Les claviers (vibraphone, marimbas) auxquels se joignent discrètes percussions et flûte in-entendue jusque-là, donnent justement le la, comme on dit sans trop savoir.
Pièce (d)étonnante par une virtuosité ne se revendiquant pas comme telle mais toute au service de la musicalité sans concession du compositeur, cette ouverture mettant en valeur son interprète introduit une collection d’autres titres inédits : « Au bonheur du palais », « Transfert « entre autres, ou plus ou moins sensiblement recréés, tels « Tourberies », « Voyage au bord de l’infini »…
Avec ce trio unique, Philippe dévoile un talent nouveau d’arrangeur dans un registre bien différent de ses réalisations précédentes. Ceci tient à la formule instrumentale adoptée, au centre de laquelle les parties de batterie de Lulu Bret se construisent une place inventive dans ce contexte délicat, mais également à la contrainte technique guitaristique imposée à Philippe par le (coquin de) sort.

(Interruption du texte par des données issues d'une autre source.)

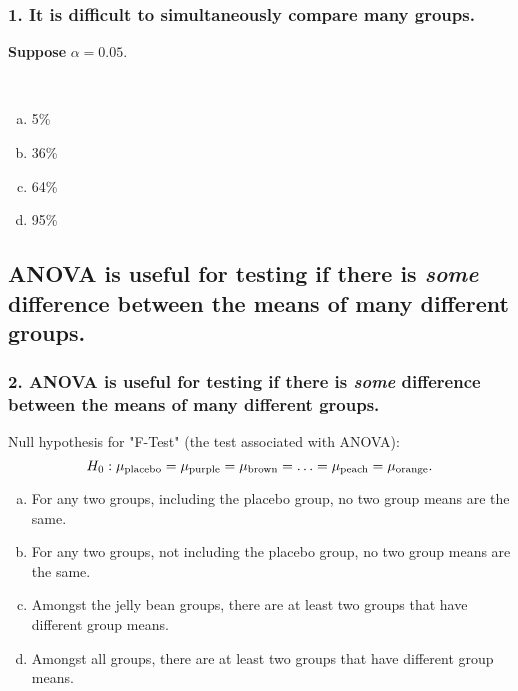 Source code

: \documentclass[11pt,containsverbatim,handout,xcolor=xelatex,dvipsnames,table]{beamer}
\newcommand{\solnMultOn}[3]{#3}
\newcommand{\mainideaA}{It is difficult to simultaneously compare many groups.}
\newcommand{\mainideaB}{ANOVA is useful for testing if there is \emph{some} difference
  between the means of many different groups.}
\begin{document}
\begin{frame}
  \frametitle{1. \mainideaA}

  \textbf{Suppose} $\alpha = 0.05$.


    \pause

    \hfill \\

      \begin{enumerate}[(a)]
      \item 5\%
      \item 36\%
      \item \solnMultOn{2}{3}{64\%}
      \item 95\%
      \end{enumerate}


\end{frame}


\subsection{\mainideaB}
\label{mi2}


\begin{frame}
  \frametitle{2. \mainideaB}

Null hypothesis for "F-Test" (the test associated with ANOVA):
\[
H_0: \mu_{\textmd{placebo}} = \mu_{\textmd{purple}} = \mu_{\textmd{brown}} =
\ldots = \mu_{\textmd{peach}} = \mu_{\textmd{orange}} .
\]

\pause


\begin{enumerate}[(a)]
\item For any two groups, including the placebo group, no two group means are the same.
\item For any two groups, not including the placebo group, no two group means are the
  same.
\item Amongst the jelly bean groups, there are at least two groups that have different group means.
\item \solnMultOn{2}{3}{Amongst all groups, there are at least two groups that have different group means.}
\end{enumerate}

\end{frame}
\end{document}
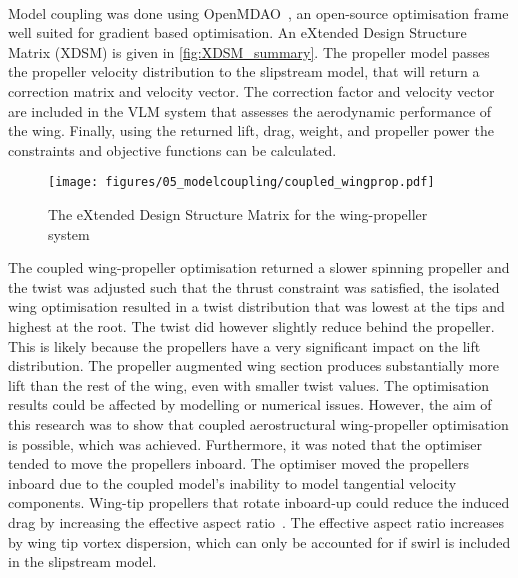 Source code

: \\
Model coupling was done using OpenMDAO~\cite{Gray2019a}, an open-source optimisation frame well suited for gradient based optimisation. An eXtended Design Structure Matrix (XDSM) is given in \autoref{fig:XDSM_summary}. The propeller model passes the propeller velocity distribution to the slipstream model, that will return a correction matrix and velocity vector. The correction factor and velocity vector are included in the VLM system that assesses the aerodynamic performance of the wing. Finally, using the returned lift, drag, weight, and propeller power the constraints and objective functions can be calculated.

\begin{figure}[!ht]
    \centering
    \texttt{[image: figures/05\_modelcoupling/coupled\_wingprop.pdf]}
    \caption{The eXtended Design Structure Matrix for the wing-propeller system}
    \label{fig:XDSM_summary}
\end{figure}

The coupled wing-propeller optimisation returned a slower spinning propeller and the twist was adjusted such that the thrust constraint was satisfied, the isolated wing optimisation resulted in a twist distribution that was lowest at the tips and highest at the root. The twist did however slightly reduce behind the propeller. This is likely because the propellers have a very significant impact on the lift distribution. The propeller augmented wing section produces substantially more lift than the rest of the wing, even with smaller twist values. The optimisation results could be affected by modelling or numerical issues. However, the aim of this research was to show that coupled aerostructural wing-propeller optimisation is possible, which was achieved. Furthermore, it was noted that the optimiser tended to move the propellers inboard. The optimiser moved the propellers inboard due to the coupled model's inability to model tangential velocity components. Wing-tip propellers that rotate inboard-up could reduce the induced drag by increasing the effective aspect ratio~\cite{sinnige2018aerodynamic}. The effective aspect ratio increases by wing tip vortex dispersion, which can only be accounted for if swirl is included in the slipstream model.

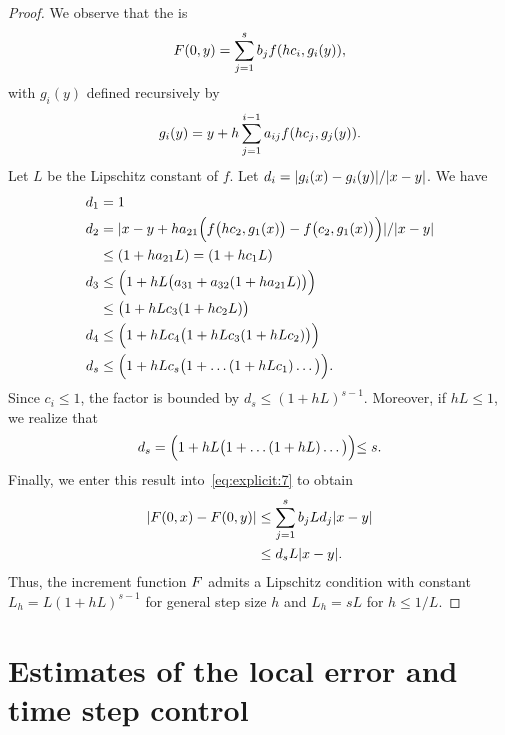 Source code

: \begin{proof}
  We observe that the  is
  \begin{gather}
    \label{eq:explicit:7}
    F(0, y) = \sum_{j=1}^s b_j f(hc_i, g_i(y)),
  \end{gather}
  with $g_i(y)$ defined recursively by
  \begin{gather*}
     g_i(y) = y + h \sum_{j=1}^{i-1} a_{ij} f(hc_j, g_j(y)).
  \end{gather*}
  Let $L$ be the Lipschitz constant of $f$. Let
  $d_i = \lvert g_i(x)-g_i(y)\rvert/\lvert x-y\rvert$. We have
  \begin{align*}
    d_1 &= 1
    \\
    d_2 &= \lvert x-y + h a_{21}
          \Bigl(f\bigl(hc_2,g_1(x)\bigr)
          -f\bigl(c_2,g_1(x)\bigr)
          \Bigr)\rvert/\lvert x-y\rvert
    \\ &\le (1+ha_{21}L)
         = (1+hc_{1}L)
    \\
    d_3 & \le \Bigl(1+
          h L\bigl(a_{31}+a_{32}(1+ha_{21}L)\bigr)\Bigr)
    \\ &\le \bigl(1+h L c_3(1+h c_2L)\bigr)
    \\
    d_4 & \le \Bigl(1+
          h L c_4\bigl(1+h L c_3(1+h L c_2)\bigr)\Bigr)
    \\
    d_s & \le
          \Bigl(1+ h L c_s\bigl(
          1+\dots(1+h L c_1)\dots\bigl)\Bigl).
  \end{align*}
  Since $c_i \le 1$, the factor is bounded by
  $d_s\le(1+h L)^{s-1}$. Moreover, if $h L \le 1$, we realize that
  \begin{gather*}
    d_s = \Bigl(1+ h L \bigl(1+\dots(1+h L)\dots\bigl)\Bigl) \le s.
  \end{gather*}
  Finally, we enter this result into~\eqref{eq:explicit:7} to obtain
  \begin{align*}
    \lvert F(0,x)-F(0,y)\rvert
    & \le \sum_{j=1}^s b_j L d_j \lvert x-y\rvert
    \\
    & \le d_s L \lvert x-y\rvert.
  \end{align*}
  Thus, the increment function $F$ admits a Lipschitz
  condition with constant $L_h = L(1+h L)^{s-1}$ for general step size
  $h$ and $L_h = s L$ for $h\le 1/L$.
\end{proof}

\section{Estimates of the local error
  and time step control}
  \label{section:step_size_control}

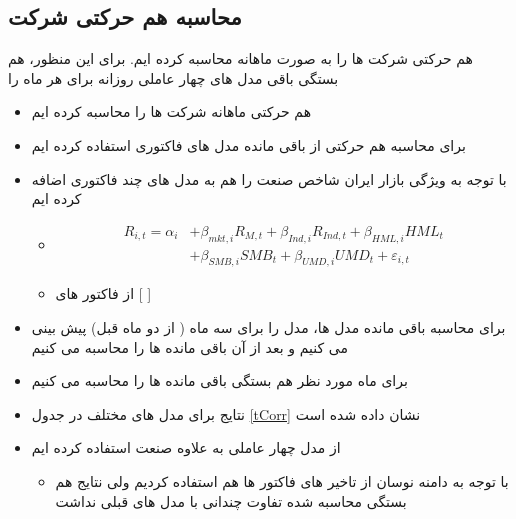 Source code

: \subsection{محاسبه هم حرکتی شرکت }
\label{comovement}
هم حرکتی شرکت ها را به صورت ماهانه محاسبه کرده ایم. برای این منظور، هم بستگی باقی مدل های چهار عاملی روزانه برای هر ماه را 
\begin{itemize}
	\item
	هم حرکتی ماهانه شرکت ها را محاسبه کرده ایم
	\item
	برای محاسبه هم حرکتی از باقی مانده مدل های فاکتوری استفاده کرده ایم
	\item
	با توجه به ویژگی بازار ایران شاخص صنعت را هم به مدل های چند فاکتوری اضافه کرده ایم

\begin{itemize}
	\item 
		\begin{equation}
		\begin{split}
			R_{i,t} =\alpha _{i}&+\beta _{mkt,i}{\mathit {R}}_{M,t} + \beta_{Ind,i}{\mathit {R}}_{Ind,t}+\beta _{HML,i}{\mathit {HML}}_{t} \\
			&+\beta _{SMB,i}{\mathit {SMB}}_{t}+\beta _{UMD,i}{\mathit {UMD}}_{t}+ \varepsilon_{i,t}
		\end{split}
		\label{e5Factor}
	\end{equation}
	\item
	از فاکتور های  [
	]
\end{itemize}
	
	\item
	برای محاسبه باقی مانده مدل ها، مدل را برای سه ماه ( از دو ماه قبل) پیش بینی می کنیم و بعد از آن باقی مانده ها را محاسبه می کنیم
	\item
	برای ماه مورد نظر هم بستگی باقی مانده ها را محاسبه می کنیم
	\item
	نتایج برای مدل های مختلف  در جدول
	\ref{tCorr}
	نشان داده شده است
	\item
	از مدل چهار عاملی به علاوه صنعت استفاده کرده ایم
	\begin{itemize}
		\item 
		با توجه به دامنه نوسان از تاخیر های فاکتور ها هم استفاده کردیم ولی نتایج  هم بستگی محاسبه شده تفاوت چندانی با مدل های قبلی نداشت
	\end{itemize}
	
\end{itemize}

     
\begin{LTR}
\end{LTR}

Cette dernière expérience en date pour proposer sa musique au sein d’un groupe
totalement dédié à celle-ci, ce après avoir beaucoup pratiqué solitairement la scène (parfois parallèlement aux formations mises sur pied) laisse espérer
d’autres chemins collectifs jusqu’ici inexplorés, comme l’ont été sur le versant solo les surprenants albums Voie nacrée et Nu.